DESCRIPTION OF THE TASK:
The full listing below should be returned without a single change.

GIVEN RECORDS:
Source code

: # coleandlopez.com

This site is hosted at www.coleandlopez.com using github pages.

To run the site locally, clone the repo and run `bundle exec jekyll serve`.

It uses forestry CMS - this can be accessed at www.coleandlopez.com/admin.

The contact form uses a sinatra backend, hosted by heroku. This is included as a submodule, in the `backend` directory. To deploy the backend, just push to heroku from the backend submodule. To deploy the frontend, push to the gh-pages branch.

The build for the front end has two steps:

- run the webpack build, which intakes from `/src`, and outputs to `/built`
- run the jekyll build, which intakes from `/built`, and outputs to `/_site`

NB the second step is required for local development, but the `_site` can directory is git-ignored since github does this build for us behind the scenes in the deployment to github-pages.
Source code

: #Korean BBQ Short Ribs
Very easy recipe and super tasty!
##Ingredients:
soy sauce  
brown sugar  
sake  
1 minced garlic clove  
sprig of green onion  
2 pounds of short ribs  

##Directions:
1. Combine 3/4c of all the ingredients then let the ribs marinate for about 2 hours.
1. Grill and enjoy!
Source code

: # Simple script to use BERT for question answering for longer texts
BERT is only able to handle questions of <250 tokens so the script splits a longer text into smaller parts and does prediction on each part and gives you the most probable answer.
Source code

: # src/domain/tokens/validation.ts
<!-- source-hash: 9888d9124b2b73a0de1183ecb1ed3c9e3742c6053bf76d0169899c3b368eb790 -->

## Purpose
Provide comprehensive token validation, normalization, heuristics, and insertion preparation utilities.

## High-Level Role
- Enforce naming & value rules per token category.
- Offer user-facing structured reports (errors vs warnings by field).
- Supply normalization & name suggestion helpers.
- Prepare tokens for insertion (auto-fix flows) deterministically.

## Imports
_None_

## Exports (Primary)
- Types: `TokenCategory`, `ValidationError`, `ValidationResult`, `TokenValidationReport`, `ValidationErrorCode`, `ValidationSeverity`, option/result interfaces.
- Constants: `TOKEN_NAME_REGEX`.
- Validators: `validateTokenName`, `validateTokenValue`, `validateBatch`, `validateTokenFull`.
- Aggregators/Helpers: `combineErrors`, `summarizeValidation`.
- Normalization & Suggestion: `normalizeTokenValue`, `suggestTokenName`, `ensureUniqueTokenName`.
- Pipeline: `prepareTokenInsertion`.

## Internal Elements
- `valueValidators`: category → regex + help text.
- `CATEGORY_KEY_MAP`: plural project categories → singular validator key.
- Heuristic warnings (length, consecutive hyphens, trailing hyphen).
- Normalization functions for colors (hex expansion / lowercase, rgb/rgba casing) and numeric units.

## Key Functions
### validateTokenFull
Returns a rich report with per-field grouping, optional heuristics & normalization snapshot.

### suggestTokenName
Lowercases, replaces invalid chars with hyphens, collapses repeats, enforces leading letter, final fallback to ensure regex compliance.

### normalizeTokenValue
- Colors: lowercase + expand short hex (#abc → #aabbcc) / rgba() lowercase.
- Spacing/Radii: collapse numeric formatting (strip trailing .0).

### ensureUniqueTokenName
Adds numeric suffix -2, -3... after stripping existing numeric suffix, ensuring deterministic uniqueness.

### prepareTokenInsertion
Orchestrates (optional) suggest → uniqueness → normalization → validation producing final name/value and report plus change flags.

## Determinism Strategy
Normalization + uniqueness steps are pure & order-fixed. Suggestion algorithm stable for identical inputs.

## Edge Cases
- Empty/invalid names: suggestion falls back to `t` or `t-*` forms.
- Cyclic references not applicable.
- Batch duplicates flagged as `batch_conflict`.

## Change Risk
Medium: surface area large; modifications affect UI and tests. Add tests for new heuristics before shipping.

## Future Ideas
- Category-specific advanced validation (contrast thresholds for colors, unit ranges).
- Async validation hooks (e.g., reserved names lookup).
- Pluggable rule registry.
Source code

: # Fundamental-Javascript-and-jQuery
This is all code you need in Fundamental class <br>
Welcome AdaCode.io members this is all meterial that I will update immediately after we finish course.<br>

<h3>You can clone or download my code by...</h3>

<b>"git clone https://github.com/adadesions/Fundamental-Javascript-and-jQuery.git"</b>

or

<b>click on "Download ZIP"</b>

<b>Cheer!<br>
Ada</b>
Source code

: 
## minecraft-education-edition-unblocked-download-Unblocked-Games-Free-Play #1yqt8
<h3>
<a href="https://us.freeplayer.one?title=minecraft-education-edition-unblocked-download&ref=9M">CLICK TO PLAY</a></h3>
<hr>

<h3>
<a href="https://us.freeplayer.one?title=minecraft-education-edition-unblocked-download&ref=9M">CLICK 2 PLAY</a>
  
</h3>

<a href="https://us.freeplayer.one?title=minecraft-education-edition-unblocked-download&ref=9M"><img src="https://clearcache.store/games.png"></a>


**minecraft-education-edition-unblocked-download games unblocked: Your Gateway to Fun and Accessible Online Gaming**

RESPONSE:
Source code

: # coleandlopez.com

This site is hosted at www.coleandlopez.com using github pages.

To run the site locally, clone the repo and run `bundle exec jekyll serve`.

It uses forestry CMS - this can be accessed at www.coleandlopez.com/admin.

The contact form uses a sinatra backend, hosted by heroku. This is included as a submodule, in the `backend` directory. To deploy the backend, just push to heroku from the backend submodule. To deploy the frontend, push to the gh-pages branch.

The build for the front end has two steps:

- run the webpack build, which intakes from `/src`, and outputs to `/built`
- run the jekyll build, which intakes from `/built`, and outputs to `/_site`

NB the second step is required for local development, but the `_site` can directory is git-ignored since github does this build for us behind the scenes in the deployment to github-pages.
Source code

: #Korean BBQ Short Ribs
Very easy recipe and super tasty!
##Ingredients:
soy sauce  
brown sugar  
sake  
1 minced garlic clove  
sprig of green onion  
2 pounds of short ribs  

##Directions:
1. Combine 3/4c of all the ingredients then let the ribs marinate for about 2 hours.
1. Grill and enjoy!
Source code

: # Simple script to use BERT for question answering for longer texts
BERT is only able to handle questions of <250 tokens so the script splits a longer text into smaller parts and does prediction on each part and gives you the most probable answer.
Source code

: # src/domain/tokens/validation.ts
<!-- source-hash: 9888d9124b2b73a0de1183ecb1ed3c9e3742c6053bf76d0169899c3b368eb790 -->

## Purpose
Provide comprehensive token validation, normalization, heuristics, and insertion preparation utilities.

## High-Level Role
- Enforce naming & value rules per token category.
- Offer user-facing structured reports (errors vs warnings by field).
- Supply normalization & name suggestion helpers.
- Prepare tokens for insertion (auto-fix flows) deterministically.

## Imports
_None_

## Exports (Primary)
- Types: `TokenCategory`, `ValidationError`, `ValidationResult`, `TokenValidationReport`, `ValidationErrorCode`, `ValidationSeverity`, option/result interfaces.
- Constants: `TOKEN_NAME_REGEX`.
- Validators: `validateTokenName`, `validateTokenValue`, `validateBatch`, `validateTokenFull`.
- Aggregators/Helpers: `combineErrors`, `summarizeValidation`.
- Normalization & Suggestion: `normalizeTokenValue`, `suggestTokenName`, `ensureUniqueTokenName`.
- Pipeline: `prepareTokenInsertion`.

## Internal Elements
- `valueValidators`: category → regex + help text.
- `CATEGORY_KEY_MAP`: plural project categories → singular validator key.
- Heuristic warnings (length, consecutive hyphens, trailing hyphen).
- Normalization functions for colors (hex expansion / lowercase, rgb/rgba casing) and numeric units.

## Key Functions
### validateTokenFull
Returns a rich report with per-field grouping, optional heuristics & normalization snapshot.

### suggestTokenName
Lowercases, replaces invalid chars with hyphens, collapses repeats, enforces leading letter, final fallback to ensure regex compliance.

### normalizeTokenValue
- Colors: lowercase + expand short hex (#abc → #aabbcc) / rgba() lowercase.
- Spacing/Radii: collapse numeric formatting (strip trailing .0).

### ensureUniqueTokenName
Adds numeric suffix -2, -3... after stripping existing numeric suffix, ensuring deterministic uniqueness.

### prepareTokenInsertion
Orchestrates (optional) suggest → uniqueness → normalization → validation producing final name/value and report plus change flags.

## Determinism Strategy
Normalization + uniqueness steps are pure & order-fixed. Suggestion algorithm stable for identical inputs.

## Edge Cases
- Empty/invalid names: suggestion falls back to `t` or `t-*` forms.
- Cyclic references not applicable.
- Batch duplicates flagged as `batch_conflict`.

## Change Risk
Medium: surface area large; modifications affect UI and tests. Add tests for new heuristics before shipping.

## Future Ideas
- Category-specific advanced validation (contrast thresholds for colors, unit ranges).
- Async validation hooks (e.g., reserved names lookup).
- Pluggable rule registry.
Source code

: # Fundamental-Javascript-and-jQuery
This is all code you need in Fundamental class <br>
Welcome AdaCode.io members this is all meterial that I will update immediately after we finish course.<br>

<h3>You can clone or download my code by...</h3>

<b>"git clone https://github.com/adadesions/Fundamental-Javascript-and-jQuery.git"</b>

or

<b>click on "Download ZIP"</b>

<b>Cheer!<br>
Ada</b>
Source code

: 
## minecraft-education-edition-unblocked-download-Unblocked-Games-Free-Play #1yqt8
<h3>
<a href="https://us.freeplayer.one?title=minecraft-education-edition-unblocked-download&ref=9M">CLICK TO PLAY</a></h3>
<hr>

<h3>
<a href="https://us.freeplayer.one?title=minecraft-education-edition-unblocked-download&ref=9M">CLICK 2 PLAY</a>
  
</h3>

<a href="https://us.freeplayer.one?title=minecraft-education-edition-unblocked-download&ref=9M"><img src="https://clearcache.store/games.png"></a>


**minecraft-education-edition-unblocked-download games unblocked: Your Gateway to Fun and Accessible Online Gaming**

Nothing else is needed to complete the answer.